La vida se acrecienta dándola y se debilita en el aislamiento y la comodidad. De hecho, los que más disfrutan de la vida son los que dejan la seguridad de la orilla y se apasionan en la misión de comunicar vida a los demás. Unidad, fecundidad y educación hacen un todo en la pareja humana. Las razones son múltiples: deseo de amar, de mostrar ternura, de ayudar a crecer, de educar, también de perpetuarse física, psicológica y espiritualmente en los hijos. Sin embargo, los hijos son un don de Dios, y el hijo tiene derecho a ser engendrado en el contexto de un acto de amor.
El amor no es algo que se injerta desde fuera para cumplir con la tarea procreadora, sino que es una exigencia intrínseca de esta función. Está comprobado que la unión entre parejas de animales es tanto más duradera, cuanto más los padres resultan necesarios para la supervivencia de la prole. El hijo como persona es mucho más fruto del amor que de la biología, aunque la apertura a la fecundidad es parte del sentido de la sexualidad, apertura que debe ser facilitada con ayudas a las familias para que puedan tener los hijos que desearían tener.

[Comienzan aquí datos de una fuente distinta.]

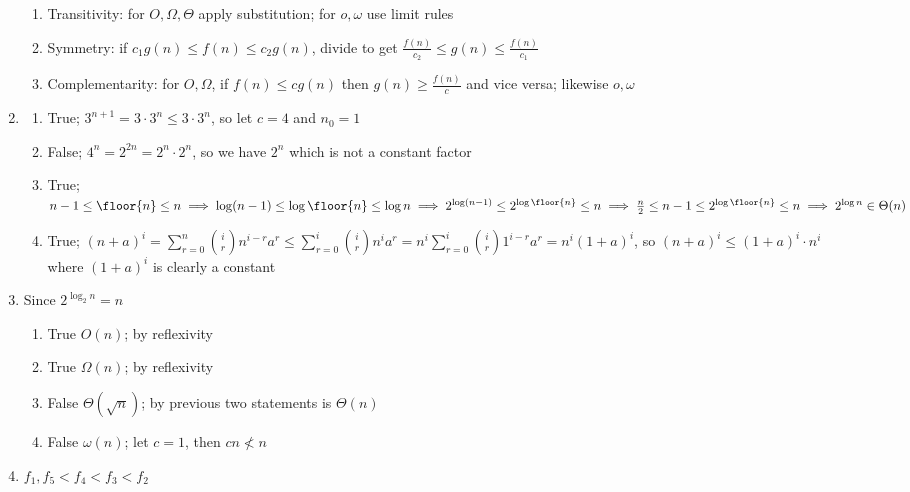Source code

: \documentclass[12pt, a4paper]{article}
\begin{document}
\begin{enumerate}[Q\arabic*).]
\begin{enumerate}[(\alph*)]
      \item Transitivity: for $O, \Omega, \Theta$ apply substitution; for $o, \omega$ use limit rules

      \item Symmetry: if $c_1 g(n) \leq f(n) \leq c_2g(n)$, divide to get $\frac{f(n)}{c_2} \leq g(n) \leq \frac{f(n)}{c_1}$

      \item Complementarity: for $O, \Omega$, if $f(n) \leq cg(n)$ then $g(n) \geq \frac{f(n)}{c}$ and vice versa; likewise $o, \omega$
    \end{enumerate}

  \item 
    \begin{enumerate}[(\alph*.)]
      \item True; $3^{n+1} = 3\cdot 3^n \leq 3 \cdot 3^n$, so let $c=4$ and $n_0=1$
      \item False; $4^n = 2^{2n} = 2^n \cdot 2^n$, so we have $2^n$ which is not a constant factor 
      \item True; $n-1 \leq \floor{n} \leq n \implies \log (n-1) \leq \log \floor{n} \leq \log n \implies 2^{\log (n-1)} \leq 2^{\log \floor{n}} \leq n \implies \frac{n}{2}\leq n-1 \leq 2^{\log \floor{n}} \leq n \implies 2^{\log {n}} \in \Theta(n)$
      \item True; $(n+a)^i = \sum^n_{r=0} \binom ir n^{i-r} a^r \leq \sum^i_{r=0} \binom ir n^i a^r = n^i \sum^i_{r=0} \binom ir 1^{i-r} a^r = n^i(1+a)^i$, so $(n+a)^i \leq (1+a)^i\cdot n^i$ where $(1+a)^i$ is clearly a constant 
    \end{enumerate}

  \item Since $2^{\log_2n} = n$ 
    \begin{enumerate}[(\alph*.)]
      \item True $O(n)$; by reflexivity
      \item True $\Omega(n)$; by reflexivity
      \item False $\Theta(\sqrt n)$; by previous two statements is $\Theta(n)$
      \item False $\omega(n)$; let $c = 1$, then $cn \not < n$
    \end{enumerate}

  \item $f_1, f_5 < f_4 < f_3 < f_2$
\end{enumerate}
\end{document}
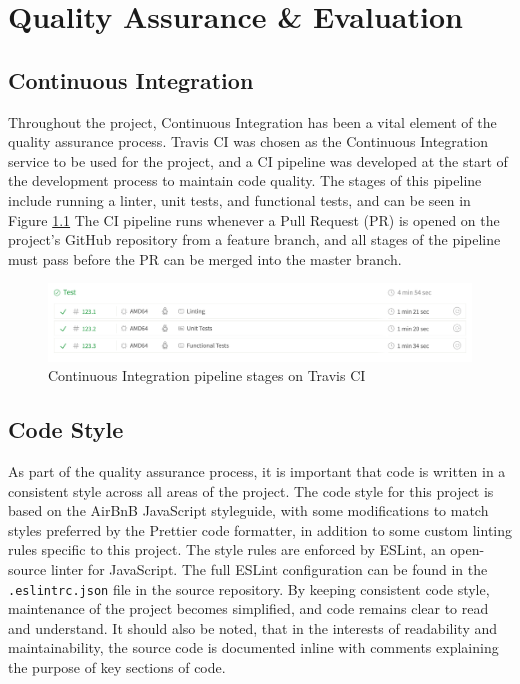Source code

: \chapter{Quality Assurance \& Evaluation}


\section{Continuous Integration}
Throughout the project, Continuous Integration has been a vital element of the quality assurance process. Travis CI was chosen as the Continuous Integration service to be used for the project, and a CI pipeline was developed at the start of the development process to maintain code quality. The stages of this pipeline include running a linter, unit tests, and functional tests, and can be seen in Figure \ref{fig:ci-pipeline} The CI pipeline runs whenever a Pull Request (PR) is opened on the project's GitHub repository from a feature branch, and all stages of the pipeline must pass before the PR can be merged into the master branch.

\begin{figure}[h!]
  \centering
  \includegraphics[width=\textwidth]{images/ci-pipeline.png}
  \caption{Continuous Integration pipeline stages on Travis CI}
  \label{fig:ci-pipeline}
\end{figure}

\section{Code Style}
As part of the quality assurance process, it is important that code is written in a consistent style across all areas of the project. The code style for this project is based on the AirBnB JavaScript styleguide, with some modifications to match styles preferred by the Prettier code formatter, in addition to some custom linting rules specific to this project. The style rules are enforced by ESLint, an open-source linter for JavaScript. The full ESLint configuration can be found in the \verb|.eslintrc.json| file in the source repository. By keeping consistent code style, maintenance of the project becomes simplified, and code remains clear to read and understand. It should also be noted, that in the interests of readability and maintainability, the source code is documented inline with comments explaining the purpose of key sections of code.

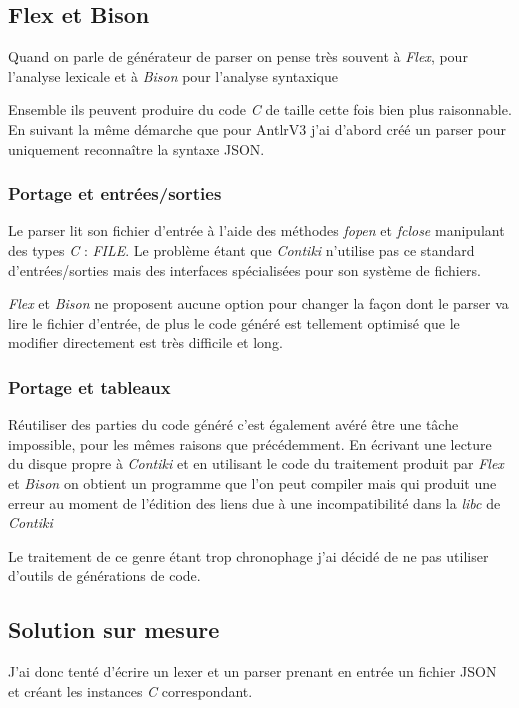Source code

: \subsection{Flex et Bison}
Quand on parle de générateur de parser on pense très souvent à \emph{Flex}\cite{flex}, pour l'analyse lexicale et à \emph{Bison}\cite{bison} pour l'analyse syntaxique

Ensemble ils peuvent produire du code \emph{C} de taille cette fois bien plus raisonnable. En suivant la même démarche que pour AntlrV3 j'ai d'abord créé un parser pour uniquement reconnaître la syntaxe JSON.

\subsubsection{Portage et entrées/sorties}

Le parser lit son fichier d'entrée à l'aide des méthodes \emph{fopen} et \emph{fclose} manipulant des types \emph{C} : \emph{FILE}. Le problème étant que \emph{Contiki} n'utilise pas ce standard d'entrées/sorties mais des interfaces spécialisées pour son système de fichiers.

\emph{Flex} et \emph{Bison} ne proposent aucune option pour changer la façon dont le parser va lire le fichier d'entrée, de plus le code généré est tellement optimisé que le modifier directement est très difficile et long.

\subsubsection{Portage et tableaux}

Réutiliser des parties du code généré c'est également avéré être une tâche impossible, pour les mêmes raisons que précédemment. En écrivant une lecture du disque propre à \emph{Contiki} et en utilisant le code du traitement produit par \emph{Flex} et \emph{Bison} on obtient un programme que l'on peut compiler mais qui produit une erreur au moment de l'édition des liens due à une incompatibilité dans la \emph{libc} de \emph{Contiki}

Le traitement de ce genre étant trop chronophage j'ai décidé de ne pas utiliser d'outils de générations de code.

\subsection{Solution sur mesure}

J'ai donc tenté d'écrire un lexer et un parser prenant en entrée un fichier JSON et créant les instances \emph{C} correspondant.

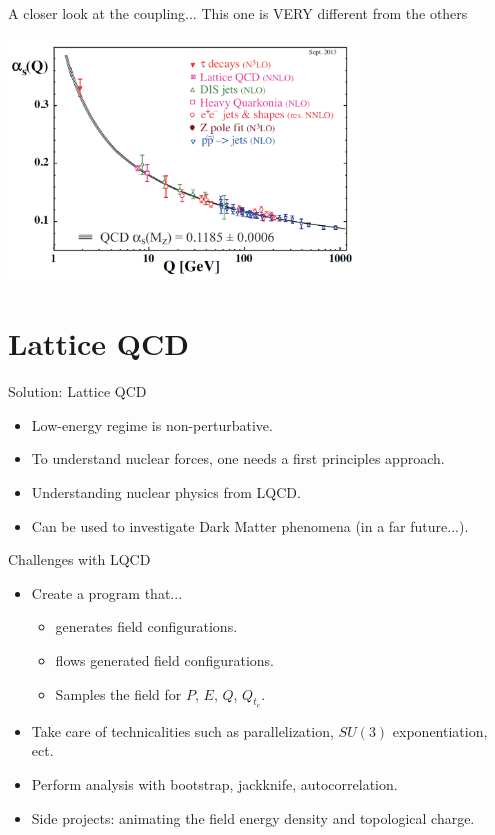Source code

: \documentclass[10pt]{beamer}
\begin{document}
\begin{frame}{A closer look at the coupling...}
	This one is VERY different from the others
	\begin{center}
	\includegraphics[width=0.7\textwidth]{figures/qcd_coupling.png}
	\end{center}
\end{frame}

\section{Lattice QCD}

\begin{frame}{Solution: Lattice QCD}
	\begin{itemize}%
		\item Low-energy regime is non-perturbative.
		\item To understand nuclear forces, one needs a first principles approach.
		\item Understanding nuclear physics from LQCD.
		\item Can be used to investigate Dark Matter phenomena (in a far future...).
	\end{itemize}
\end{frame}

\begin{frame}{Challenges with LQCD}
	\begin{itemize}%
		\item Create a program that...
		\begin{itemize}%
			\item generates field configurations.
			\item flows generated field configurations.
			\item Samples the field for $P$, $E$, $Q$, $Q_{t_e}$.
		\end{itemize}
		\item Take care of technicalities such as parallelization, $SU(3)$ exponentiation, ect.
		\item Perform analysis with bootstrap, jackknife, autocorrelation.
		\item Side projects: animating the field energy density and topological charge.
	\end{itemize}
\end{frame}
\end{document}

Amor y procreación, familia y vida, se apoyan y se entretejen mutuamente, cuando la genitalidad se efectúa en una relación personal, siendo la paternidad responsable algo muy distinto del mero capricho, control, limitación, o, todavía peor, exclusión de los nacimientos, sino que se ejercita o bien con la decisión consciente, libre, racional y generosa de incrementar la familia, incluso, cuando ello es posible, llegando a ser una familia numerosa, o bien con la decisión tomada por motivos razonables y justos de evitar temporalmente o por tiempo indeterminado un nuevo nacimiento (cf GS 51) . El Concilio dice también que son «dignos de mención muy especial, aquéllos que de común acuerdo, bien ponderado, aceptan con magnanimidad una prole más numerosa para educarla dignamente» (GS 50).
El amor entre los esposos contiene una componente esencial de amor a los hijos; asimismo el amor de padre o madre a los hijos debe englobar también el amor al propio cónyuge.